WORK TO COMPLETE
Extract all lines in the data that contain the word "NanoEffect".

(Collection entries)

--

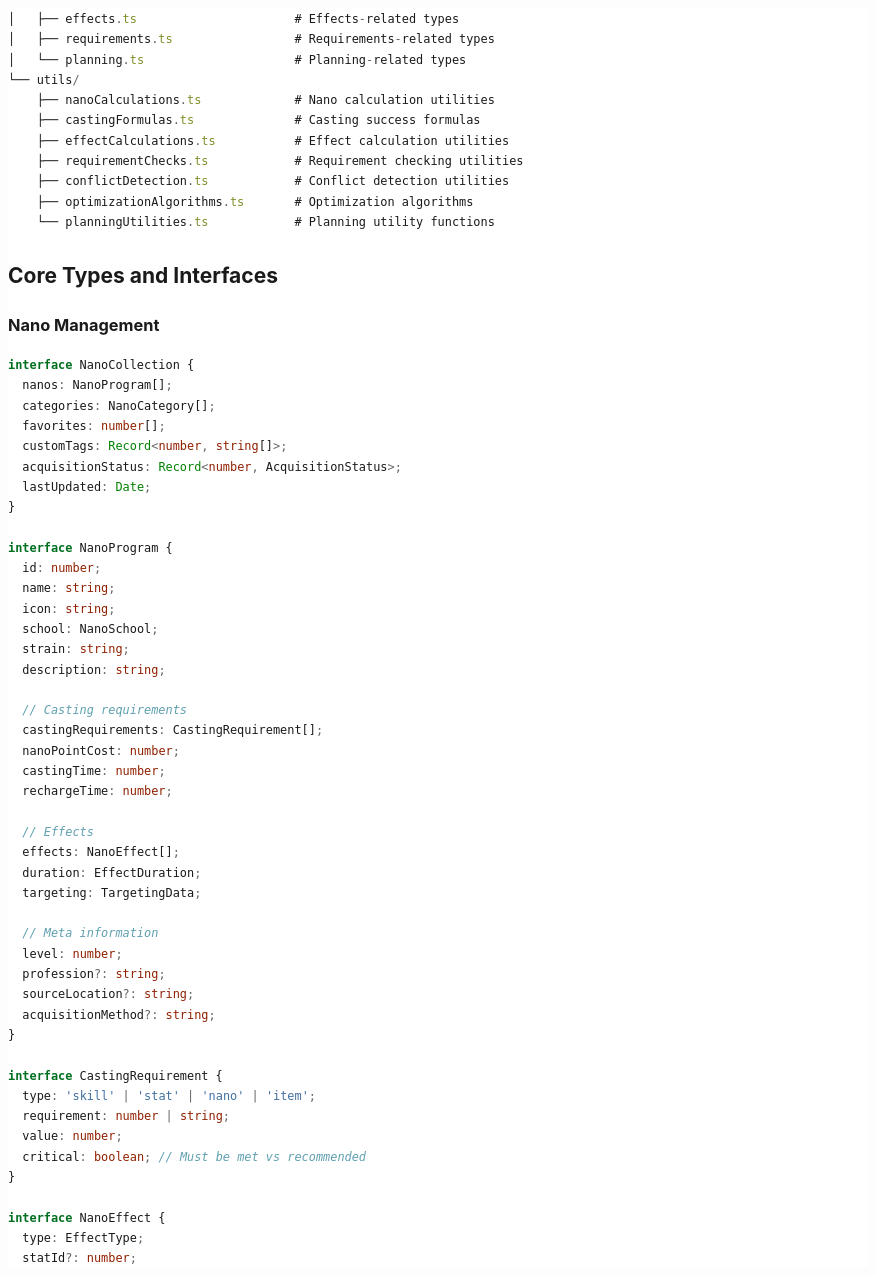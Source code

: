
 ```typescript
│   ├── effects.ts                      # Effects-related types
│   ├── requirements.ts                 # Requirements-related types
│   └── planning.ts                     # Planning-related types
└── utils/
    ├── nanoCalculations.ts             # Nano calculation utilities
    ├── castingFormulas.ts              # Casting success formulas
    ├── effectCalculations.ts           # Effect calculation utilities
    ├── requirementChecks.ts            # Requirement checking utilities
    ├── conflictDetection.ts            # Conflict detection utilities
    ├── optimizationAlgorithms.ts       # Optimization algorithms
    └── planningUtilities.ts            # Planning utility functions
```

## Core Types and Interfaces

### Nano Management
```typescript
interface NanoCollection {
  nanos: NanoProgram[];
  categories: NanoCategory[];
  favorites: number[];
  customTags: Record<number, string[]>;
  acquisitionStatus: Record<number, AcquisitionStatus>;
  lastUpdated: Date;
}

interface NanoProgram {
  id: number;
  name: string;
  icon: string;
  school: NanoSchool;
  strain: string;
  description: string;
  
  // Casting requirements
  castingRequirements: CastingRequirement[];
  nanoPointCost: number;
  castingTime: number;
  rechargeTime: number;
  
  // Effects
  effects: NanoEffect[];
  duration: EffectDuration;
  targeting: TargetingData;
  
  // Meta information
  level: number;
  profession?: string;
  sourceLocation?: string;
  acquisitionMethod?: string;
}

interface CastingRequirement {
  type: 'skill' | 'stat' | 'nano' | 'item';
  requirement: number | string;
  value: number;
  critical: boolean; // Must be met vs recommended
}

interface NanoEffect {
  type: EffectType;
  statId?: number;
```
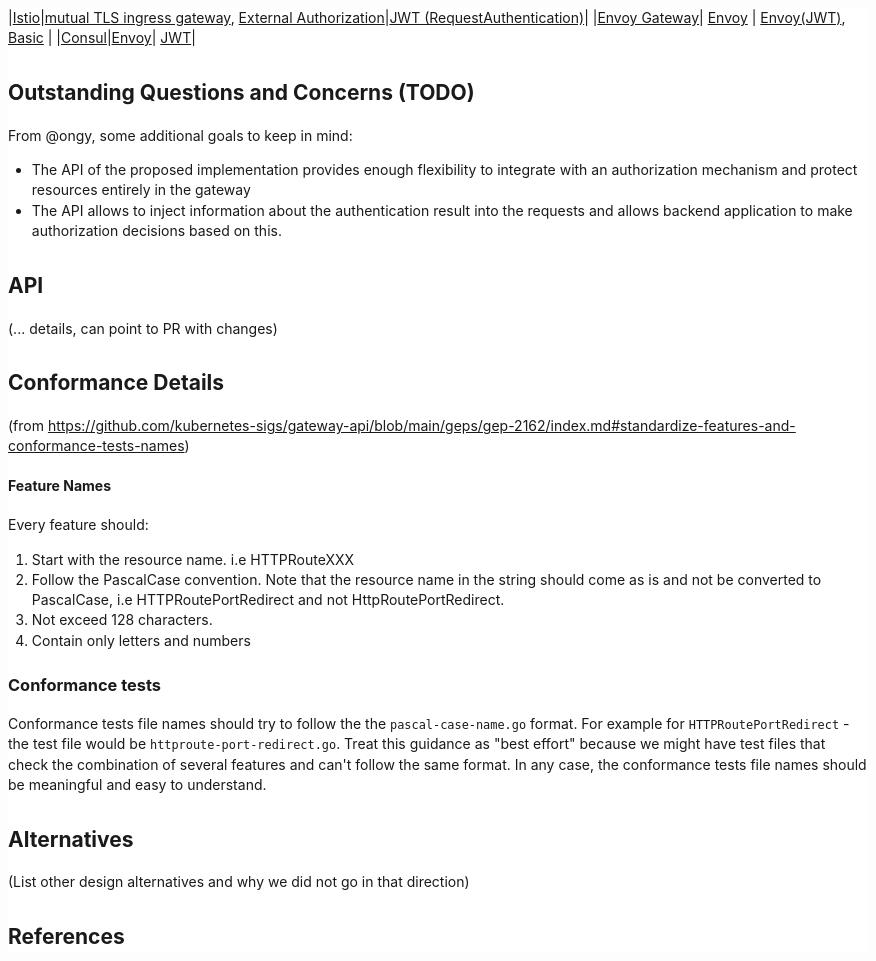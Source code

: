 |[Istio](https://istio.io/latest/docs/tasks/security/authorization/)|[mutual TLS ingress gateway](https://istio.io/latest/docs/tasks/traffic-management/ingress/secure-ingress/#configure-a-mutual-tls-ingress-gateway), [External Authorization](https://istio.io/latest/docs/tasks/security/authorization/authz-custom/)|[JWT (RequestAuthentication)](https://istio.io/latest/docs/reference/config/security/request_authentication/)|
|[Envoy Gateway](https://gateway.envoyproxy.io/docs/tasks/security/ext-auth/)| [Envoy](https://gateway.envoyproxy.io/docs/tasks/security/ext-auth/#http-external-authorization-service) | [Envoy(JWT)](https://gateway.envoyproxy.io/docs/tasks/security/jwt-authentication/), [Basic](https://gateway.envoyproxy.io/docs/tasks/security/basic-auth/) |
|[Consul](https://developer.hashicorp.com/consul/docs/connect/gateways/api-gateway/secure-traffic/verify-jwts-k8s)|[Envoy](https://developer.hashicorp.com/consul/docs/connect/proxies/envoy-extensions/configuration/ext-authz)| [JWT](https://developer.hashicorp.com/consul/docs/connect/gateways/api-gateway/secure-traffic/verify-jwts-k8s#use-jwts-to-verify-requests-to-api-gateways-on-kubernetes)|


## Outstanding Questions and Concerns (TODO)

From @ongy, some additional goals to keep in mind:
* The API of the proposed implementation provides enough flexibility to integrate with an authorization mechanism and protect resources entirely in the gateway
* The API allows to inject information about the authentication result into the requests and allows backend application to make authorization decisions based on this.

## API

(... details, can point to PR with changes)

## Conformance Details

(from https://github.com/kubernetes-sigs/gateway-api/blob/main/geps/gep-2162/index.md#standardize-features-and-conformance-tests-names)

#### Feature Names

Every feature should:

1. Start with the resource name. i.e HTTPRouteXXX
2. Follow the PascalCase convention. Note that the resource name in the string should come as is and not be converted to PascalCase, i.e HTTPRoutePortRedirect and not HttpRoutePortRedirect.
3. Not exceed 128 characters.
4. Contain only letters and numbers

### Conformance tests 

Conformance tests file names should try to follow the the `pascal-case-name.go` format.
For example for `HTTPRoutePortRedirect` - the test file would be `httproute-port-redirect.go`.
Treat this guidance as "best effort" because we might have test files that check the combination of several features and can't follow the same format.
In any case, the conformance tests file names should be meaningful and easy to understand.

## Alternatives

(List other design alternatives and why we did not go in that
direction)

## References
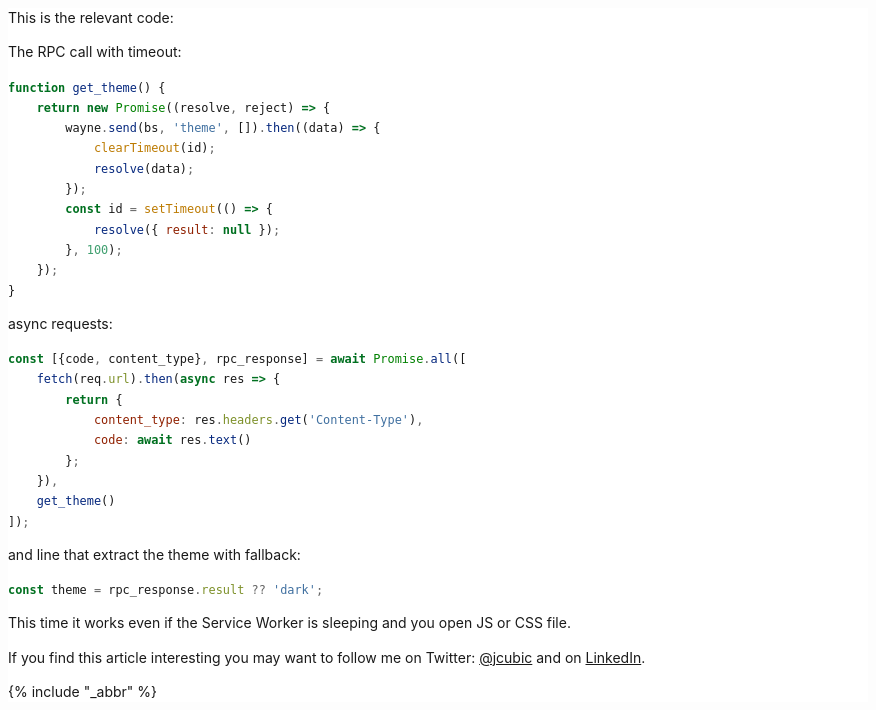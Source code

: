 This is the relevant code:

The RPC call with timeout:

```javascript
function get_theme() {
    return new Promise((resolve, reject) => {
        wayne.send(bs, 'theme', []).then((data) => {
            clearTimeout(id);
            resolve(data);
        });
        const id = setTimeout(() => {
            resolve({ result: null });
        }, 100);
    });
}
```

async requests:

```javascript
const [{code, content_type}, rpc_response] = await Promise.all([
    fetch(req.url).then(async res => {
        return {
            content_type: res.headers.get('Content-Type'),
            code: await res.text()
        };
    }),
    get_theme()
]);
```

and line that extract the theme with fallback:

```javascript
const theme = rpc_response.result ?? 'dark';
```

This time it works even if the Service Worker is sleeping and you open
JS or CSS file.

If you find this article interesting you may want to follow me on Twitter:
[@jcubic](https://jcu.bi/twitter) and on [LinkedIn](https://jcu.bi/ln).

{% include "_abbr" %}
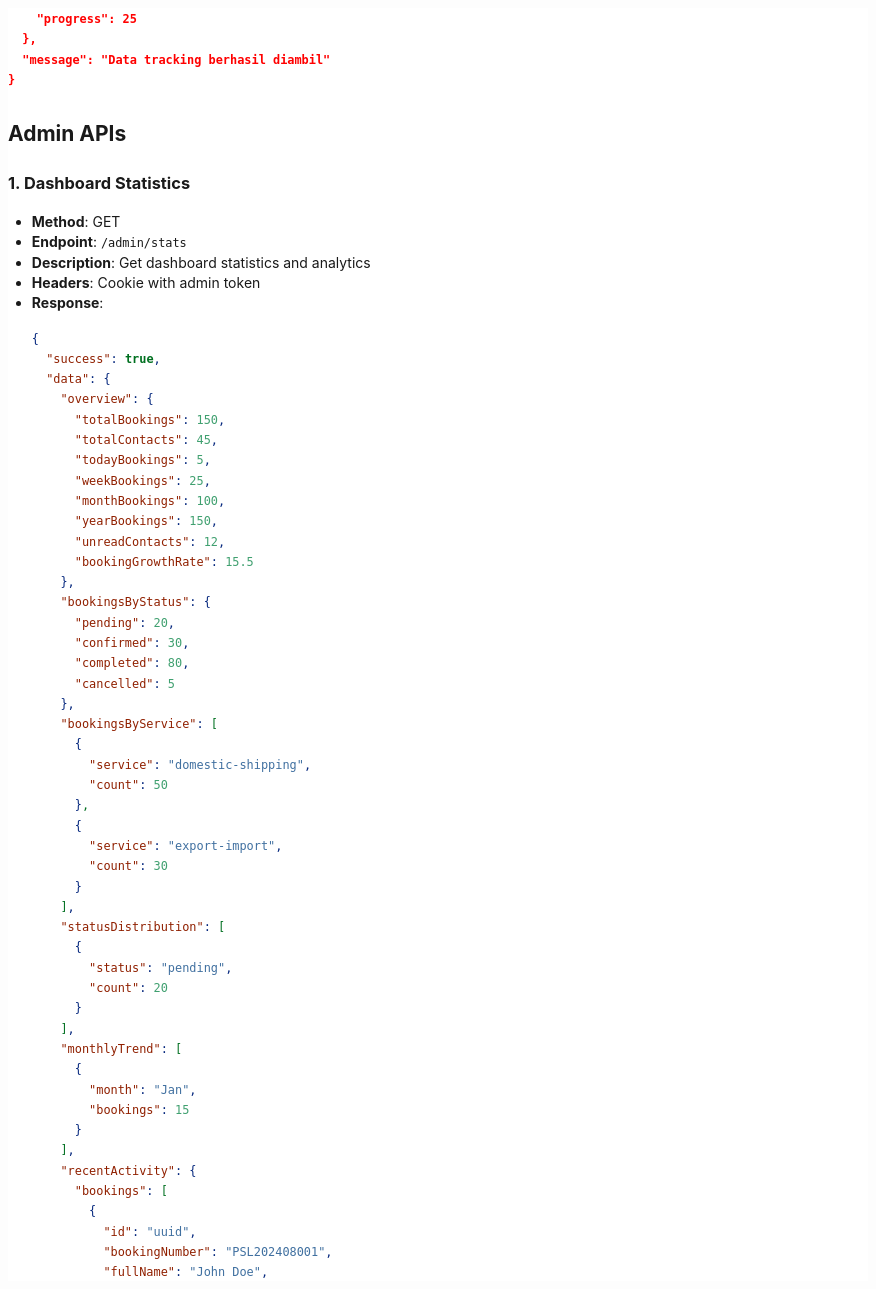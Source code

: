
   ```json
      "progress": 25
    },
    "message": "Data tracking berhasil diambil"
  }
  ```

## Admin APIs

### 1. Dashboard Statistics

- **Method**: GET
- **Endpoint**: `/admin/stats`
- **Description**: Get dashboard statistics and analytics
- **Headers**: Cookie with admin token
- **Response**:
  ```json
  {
    "success": true,
    "data": {
      "overview": {
        "totalBookings": 150,
        "totalContacts": 45,
        "todayBookings": 5,
        "weekBookings": 25,
        "monthBookings": 100,
        "yearBookings": 150,
        "unreadContacts": 12,
        "bookingGrowthRate": 15.5
      },
      "bookingsByStatus": {
        "pending": 20,
        "confirmed": 30,
        "completed": 80,
        "cancelled": 5
      },
      "bookingsByService": [
        {
          "service": "domestic-shipping",
          "count": 50
        },
        {
          "service": "export-import",
          "count": 30
        }
      ],
      "statusDistribution": [
        {
          "status": "pending",
          "count": 20
        }
      ],
      "monthlyTrend": [
        {
          "month": "Jan",
          "bookings": 15
        }
      ],
      "recentActivity": {
        "bookings": [
          {
            "id": "uuid",
            "bookingNumber": "PSL202408001",
            "fullName": "John Doe",
  ```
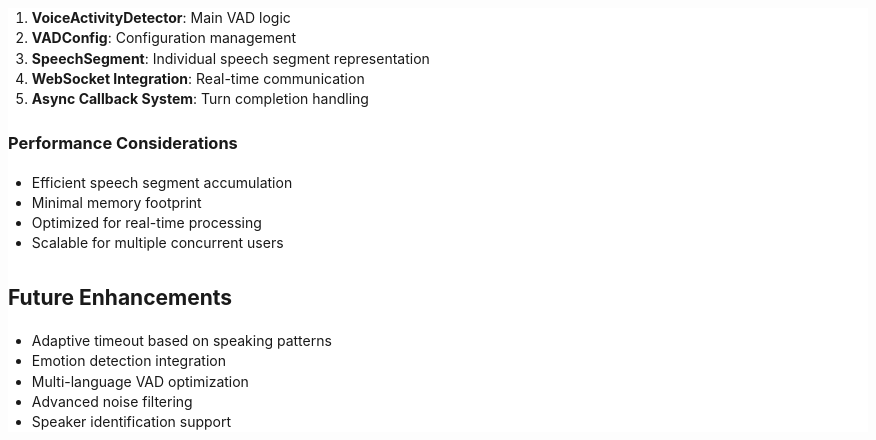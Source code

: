1. **VoiceActivityDetector**: Main VAD logic
2. **VADConfig**: Configuration management
3. **SpeechSegment**: Individual speech segment representation
4. **WebSocket Integration**: Real-time communication
5. **Async Callback System**: Turn completion handling

### Performance Considerations

- Efficient speech segment accumulation
- Minimal memory footprint
- Optimized for real-time processing
- Scalable for multiple concurrent users

## Future Enhancements

- Adaptive timeout based on speaking patterns
- Emotion detection integration
- Multi-language VAD optimization
- Advanced noise filtering
- Speaker identification support 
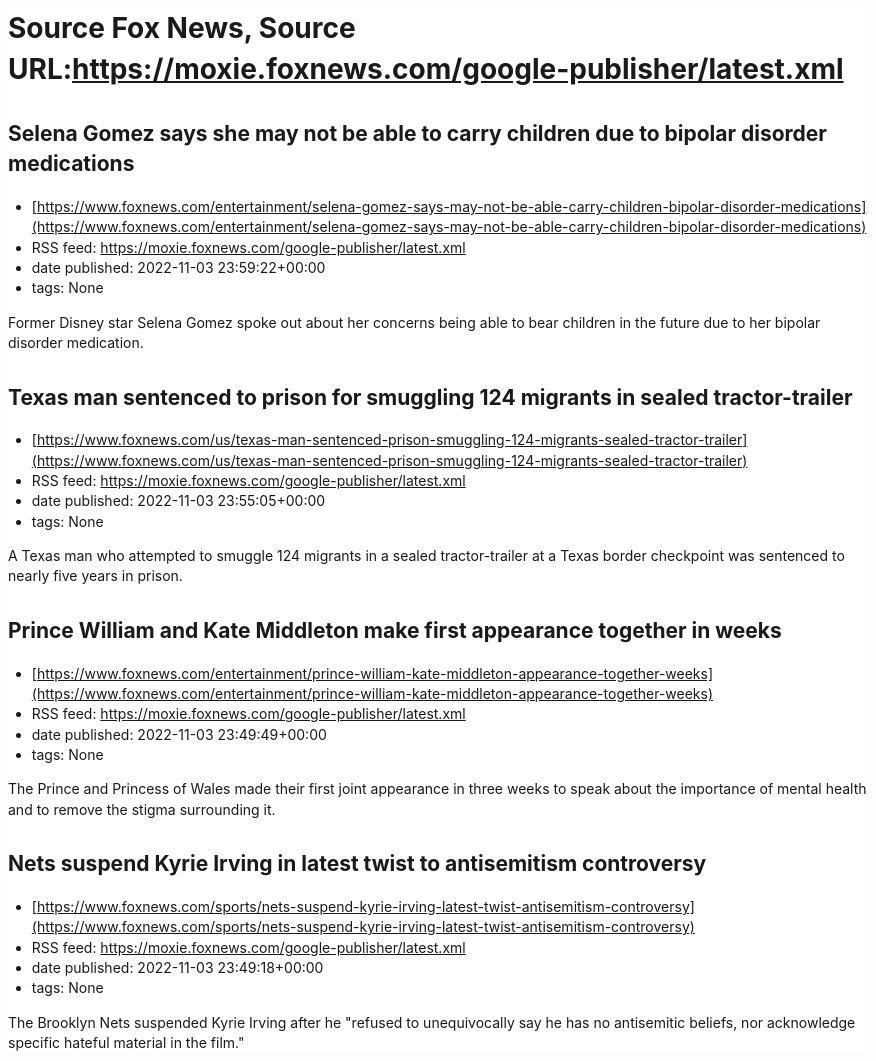 # Source Fox News, Source URL:https://moxie.foxnews.com/google-publisher/latest.xml

## Selena Gomez says she may not be able to carry children due to bipolar disorder medications
 - [https://www.foxnews.com/entertainment/selena-gomez-says-may-not-be-able-carry-children-bipolar-disorder-medications](https://www.foxnews.com/entertainment/selena-gomez-says-may-not-be-able-carry-children-bipolar-disorder-medications)
 - RSS feed: https://moxie.foxnews.com/google-publisher/latest.xml
 - date published: 2022-11-03 23:59:22+00:00
 - tags: None

Former Disney star Selena Gomez spoke out about her concerns being able to bear children in the future due to her bipolar disorder medication.

## Texas man sentenced to prison for smuggling 124 migrants in sealed tractor-trailer
 - [https://www.foxnews.com/us/texas-man-sentenced-prison-smuggling-124-migrants-sealed-tractor-trailer](https://www.foxnews.com/us/texas-man-sentenced-prison-smuggling-124-migrants-sealed-tractor-trailer)
 - RSS feed: https://moxie.foxnews.com/google-publisher/latest.xml
 - date published: 2022-11-03 23:55:05+00:00
 - tags: None

A Texas man who attempted to smuggle 124 migrants in a sealed tractor-trailer at a Texas border checkpoint was sentenced to nearly five years in prison.

## Prince William and Kate Middleton make first appearance together in weeks
 - [https://www.foxnews.com/entertainment/prince-william-kate-middleton-appearance-together-weeks](https://www.foxnews.com/entertainment/prince-william-kate-middleton-appearance-together-weeks)
 - RSS feed: https://moxie.foxnews.com/google-publisher/latest.xml
 - date published: 2022-11-03 23:49:49+00:00
 - tags: None

The Prince and Princess of Wales made their first joint appearance in three weeks to speak about the importance of mental health and to remove the stigma surrounding it.

## Nets suspend Kyrie Irving in latest twist to antisemitism controversy
 - [https://www.foxnews.com/sports/nets-suspend-kyrie-irving-latest-twist-antisemitism-controversy](https://www.foxnews.com/sports/nets-suspend-kyrie-irving-latest-twist-antisemitism-controversy)
 - RSS feed: https://moxie.foxnews.com/google-publisher/latest.xml
 - date published: 2022-11-03 23:49:18+00:00
 - tags: None

The Brooklyn Nets suspended Kyrie Irving after he "refused to unequivocally say he has no antisemitic beliefs, nor acknowledge specific hateful material in the film."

--

YOUR SOLUTION
  effects: NanoEffect[];
interface NanoEffect {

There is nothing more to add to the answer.